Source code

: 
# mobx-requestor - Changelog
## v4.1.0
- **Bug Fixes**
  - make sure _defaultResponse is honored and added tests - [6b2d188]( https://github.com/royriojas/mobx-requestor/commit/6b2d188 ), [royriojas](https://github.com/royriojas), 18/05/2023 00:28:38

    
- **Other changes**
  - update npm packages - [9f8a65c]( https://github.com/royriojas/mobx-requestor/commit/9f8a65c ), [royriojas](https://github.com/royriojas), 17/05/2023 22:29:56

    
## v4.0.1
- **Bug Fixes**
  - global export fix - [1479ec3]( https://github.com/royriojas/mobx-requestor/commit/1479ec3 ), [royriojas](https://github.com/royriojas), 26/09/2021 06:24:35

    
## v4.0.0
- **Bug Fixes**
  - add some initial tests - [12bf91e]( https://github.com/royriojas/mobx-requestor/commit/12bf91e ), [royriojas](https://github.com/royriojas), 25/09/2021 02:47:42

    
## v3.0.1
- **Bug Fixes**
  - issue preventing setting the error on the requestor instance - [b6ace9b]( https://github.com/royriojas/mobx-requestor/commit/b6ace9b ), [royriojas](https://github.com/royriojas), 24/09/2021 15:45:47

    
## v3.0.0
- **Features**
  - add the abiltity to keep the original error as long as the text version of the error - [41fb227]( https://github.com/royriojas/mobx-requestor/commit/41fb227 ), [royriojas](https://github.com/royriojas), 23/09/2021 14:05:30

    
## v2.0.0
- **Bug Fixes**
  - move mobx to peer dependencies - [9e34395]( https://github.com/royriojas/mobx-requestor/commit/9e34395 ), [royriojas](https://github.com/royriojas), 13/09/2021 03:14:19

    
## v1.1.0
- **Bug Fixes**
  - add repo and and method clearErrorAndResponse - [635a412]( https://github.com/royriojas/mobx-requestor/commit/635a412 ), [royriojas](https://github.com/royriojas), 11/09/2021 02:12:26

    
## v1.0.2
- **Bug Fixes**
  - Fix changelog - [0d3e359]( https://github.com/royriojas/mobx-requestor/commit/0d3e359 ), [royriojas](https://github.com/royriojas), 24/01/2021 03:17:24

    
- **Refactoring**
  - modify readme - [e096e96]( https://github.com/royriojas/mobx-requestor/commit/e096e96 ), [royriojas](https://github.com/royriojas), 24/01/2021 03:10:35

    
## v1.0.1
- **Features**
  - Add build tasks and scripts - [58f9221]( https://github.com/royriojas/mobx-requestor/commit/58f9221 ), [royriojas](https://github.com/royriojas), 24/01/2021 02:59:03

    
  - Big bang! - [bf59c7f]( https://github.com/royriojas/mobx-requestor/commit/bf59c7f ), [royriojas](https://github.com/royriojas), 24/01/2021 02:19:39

▶ Task description: Transcribe each line above exactly; skip none.

▶ Solution to this exercise:
Source code

: 
# mobx-requestor - Changelog
## v4.1.0
- **Bug Fixes**
  - make sure _defaultResponse is honored and added tests - [6b2d188]( https://github.com/royriojas/mobx-requestor/commit/6b2d188 ), [royriojas](https://github.com/royriojas), 18/05/2023 00:28:38

    
- **Other changes**
  - update npm packages - [9f8a65c]( https://github.com/royriojas/mobx-requestor/commit/9f8a65c ), [royriojas](https://github.com/royriojas), 17/05/2023 22:29:56

    
## v4.0.1
- **Bug Fixes**
  - global export fix - [1479ec3]( https://github.com/royriojas/mobx-requestor/commit/1479ec3 ), [royriojas](https://github.com/royriojas), 26/09/2021 06:24:35

    
## v4.0.0
- **Bug Fixes**
  - add some initial tests - [12bf91e]( https://github.com/royriojas/mobx-requestor/commit/12bf91e ), [royriojas](https://github.com/royriojas), 25/09/2021 02:47:42

    
## v3.0.1
- **Bug Fixes**
  - issue preventing setting the error on the requestor instance - [b6ace9b]( https://github.com/royriojas/mobx-requestor/commit/b6ace9b ), [royriojas](https://github.com/royriojas), 24/09/2021 15:45:47

    
## v3.0.0
- **Features**
  - add the abiltity to keep the original error as long as the text version of the error - [41fb227]( https://github.com/royriojas/mobx-requestor/commit/41fb227 ), [royriojas](https://github.com/royriojas), 23/09/2021 14:05:30

    
## v2.0.0
- **Bug Fixes**
  - move mobx to peer dependencies - [9e34395]( https://github.com/royriojas/mobx-requestor/commit/9e34395 ), [royriojas](https://github.com/royriojas), 13/09/2021 03:14:19

    
## v1.1.0
- **Bug Fixes**
  - add repo and and method clearErrorAndResponse - [635a412]( https://github.com/royriojas/mobx-requestor/commit/635a412 ), [royriojas](https://github.com/royriojas), 11/09/2021 02:12:26

    
## v1.0.2
- **Bug Fixes**
  - Fix changelog - [0d3e359]( https://github.com/royriojas/mobx-requestor/commit/0d3e359 ), [royriojas](https://github.com/royriojas), 24/01/2021 03:17:24

    
- **Refactoring**
  - modify readme - [e096e96]( https://github.com/royriojas/mobx-requestor/commit/e096e96 ), [royriojas](https://github.com/royriojas), 24/01/2021 03:10:35

    
## v1.0.1
- **Features**
  - Add build tasks and scripts - [58f9221]( https://github.com/royriojas/mobx-requestor/commit/58f9221 ), [royriojas](https://github.com/royriojas), 24/01/2021 02:59:03

    
  - Big bang! - [bf59c7f]( https://github.com/royriojas/mobx-requestor/commit/bf59c7f ), [royriojas](https://github.com/royriojas), 24/01/2021 02:19:39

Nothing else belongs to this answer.